_EXERCISE PROMPT_. Your answer consists of the lines in the data that contain "tower". Copy each of them.

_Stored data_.
# # #

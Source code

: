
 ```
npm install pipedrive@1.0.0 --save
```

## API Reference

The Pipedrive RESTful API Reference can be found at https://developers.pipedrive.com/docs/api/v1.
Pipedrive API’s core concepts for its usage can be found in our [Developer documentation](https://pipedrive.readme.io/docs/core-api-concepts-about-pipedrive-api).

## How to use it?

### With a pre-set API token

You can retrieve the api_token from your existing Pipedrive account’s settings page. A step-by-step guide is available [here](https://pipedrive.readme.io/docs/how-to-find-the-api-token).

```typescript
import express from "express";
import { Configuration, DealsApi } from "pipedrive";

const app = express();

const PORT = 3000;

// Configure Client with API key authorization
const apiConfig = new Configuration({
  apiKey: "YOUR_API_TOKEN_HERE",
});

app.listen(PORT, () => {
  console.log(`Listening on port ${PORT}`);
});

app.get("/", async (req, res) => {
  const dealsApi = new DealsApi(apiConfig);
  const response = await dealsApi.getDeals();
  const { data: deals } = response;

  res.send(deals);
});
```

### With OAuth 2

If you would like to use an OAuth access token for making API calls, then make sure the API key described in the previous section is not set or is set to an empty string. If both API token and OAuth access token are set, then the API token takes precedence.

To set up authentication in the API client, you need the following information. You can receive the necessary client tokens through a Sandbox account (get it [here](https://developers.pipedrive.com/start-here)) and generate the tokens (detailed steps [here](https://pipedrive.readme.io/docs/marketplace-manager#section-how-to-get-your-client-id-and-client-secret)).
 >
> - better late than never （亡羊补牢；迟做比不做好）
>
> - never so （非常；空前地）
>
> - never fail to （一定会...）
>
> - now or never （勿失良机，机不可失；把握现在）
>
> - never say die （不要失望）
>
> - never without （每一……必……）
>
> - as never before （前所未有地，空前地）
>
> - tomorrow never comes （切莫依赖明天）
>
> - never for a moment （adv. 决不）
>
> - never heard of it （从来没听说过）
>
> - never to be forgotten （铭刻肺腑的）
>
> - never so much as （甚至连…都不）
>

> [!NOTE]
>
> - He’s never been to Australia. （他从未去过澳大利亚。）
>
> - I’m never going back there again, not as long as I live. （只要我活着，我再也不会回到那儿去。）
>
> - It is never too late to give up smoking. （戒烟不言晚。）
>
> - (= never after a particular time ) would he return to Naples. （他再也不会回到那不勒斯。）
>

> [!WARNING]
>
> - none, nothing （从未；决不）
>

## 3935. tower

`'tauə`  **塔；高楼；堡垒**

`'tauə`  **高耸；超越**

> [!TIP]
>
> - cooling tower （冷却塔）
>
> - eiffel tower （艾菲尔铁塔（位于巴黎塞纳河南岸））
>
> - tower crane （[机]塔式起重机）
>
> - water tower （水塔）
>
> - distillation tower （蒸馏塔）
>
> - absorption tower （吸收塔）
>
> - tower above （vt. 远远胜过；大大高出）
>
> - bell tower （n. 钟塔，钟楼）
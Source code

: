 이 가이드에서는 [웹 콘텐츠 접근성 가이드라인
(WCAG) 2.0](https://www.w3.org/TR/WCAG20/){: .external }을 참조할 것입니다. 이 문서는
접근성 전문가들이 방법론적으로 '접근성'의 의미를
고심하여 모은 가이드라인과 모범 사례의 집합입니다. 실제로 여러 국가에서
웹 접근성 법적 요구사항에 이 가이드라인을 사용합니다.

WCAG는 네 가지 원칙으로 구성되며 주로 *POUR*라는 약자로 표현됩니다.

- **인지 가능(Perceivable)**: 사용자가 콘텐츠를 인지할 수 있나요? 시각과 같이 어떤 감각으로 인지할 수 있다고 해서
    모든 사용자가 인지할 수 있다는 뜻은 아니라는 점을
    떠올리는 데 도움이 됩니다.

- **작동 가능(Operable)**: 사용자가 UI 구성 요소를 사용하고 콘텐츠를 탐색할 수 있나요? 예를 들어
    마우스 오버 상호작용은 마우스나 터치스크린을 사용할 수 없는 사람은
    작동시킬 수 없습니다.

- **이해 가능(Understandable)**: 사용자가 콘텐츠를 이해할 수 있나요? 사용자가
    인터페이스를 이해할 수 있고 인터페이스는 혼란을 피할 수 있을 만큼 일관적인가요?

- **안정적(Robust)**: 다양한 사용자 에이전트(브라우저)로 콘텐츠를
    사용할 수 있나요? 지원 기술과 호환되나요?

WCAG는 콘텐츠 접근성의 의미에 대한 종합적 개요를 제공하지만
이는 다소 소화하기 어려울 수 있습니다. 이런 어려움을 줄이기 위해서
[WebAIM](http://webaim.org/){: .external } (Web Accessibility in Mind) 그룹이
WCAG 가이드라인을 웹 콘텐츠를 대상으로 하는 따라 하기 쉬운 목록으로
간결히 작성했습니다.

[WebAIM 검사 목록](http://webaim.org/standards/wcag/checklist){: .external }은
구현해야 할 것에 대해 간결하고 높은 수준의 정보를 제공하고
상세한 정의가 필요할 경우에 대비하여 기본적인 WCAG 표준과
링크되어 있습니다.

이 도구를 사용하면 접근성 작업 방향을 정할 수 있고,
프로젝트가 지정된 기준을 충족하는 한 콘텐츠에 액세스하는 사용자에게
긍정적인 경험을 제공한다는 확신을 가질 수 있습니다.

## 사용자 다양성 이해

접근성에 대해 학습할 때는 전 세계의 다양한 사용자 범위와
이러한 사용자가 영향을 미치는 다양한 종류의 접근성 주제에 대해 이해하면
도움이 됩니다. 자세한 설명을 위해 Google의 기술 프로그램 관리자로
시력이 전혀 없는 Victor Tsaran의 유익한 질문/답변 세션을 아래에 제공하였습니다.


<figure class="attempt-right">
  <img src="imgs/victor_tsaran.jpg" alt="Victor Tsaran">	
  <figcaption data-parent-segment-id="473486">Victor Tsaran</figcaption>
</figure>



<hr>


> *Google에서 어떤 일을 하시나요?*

# # #

_ANSWER FOR THE TASK_.
## 3935. tower
> - cooling tower （冷却塔）
> - eiffel tower （艾菲尔铁塔（位于巴黎塞纳河南岸））
> - tower crane （[机]塔式起重机）
> - water tower （水塔）
> - distillation tower （蒸馏塔）
> - absorption tower （吸收塔）
> - tower above （vt. 远远胜过；大大高出）
> - bell tower （n. 钟塔，钟楼）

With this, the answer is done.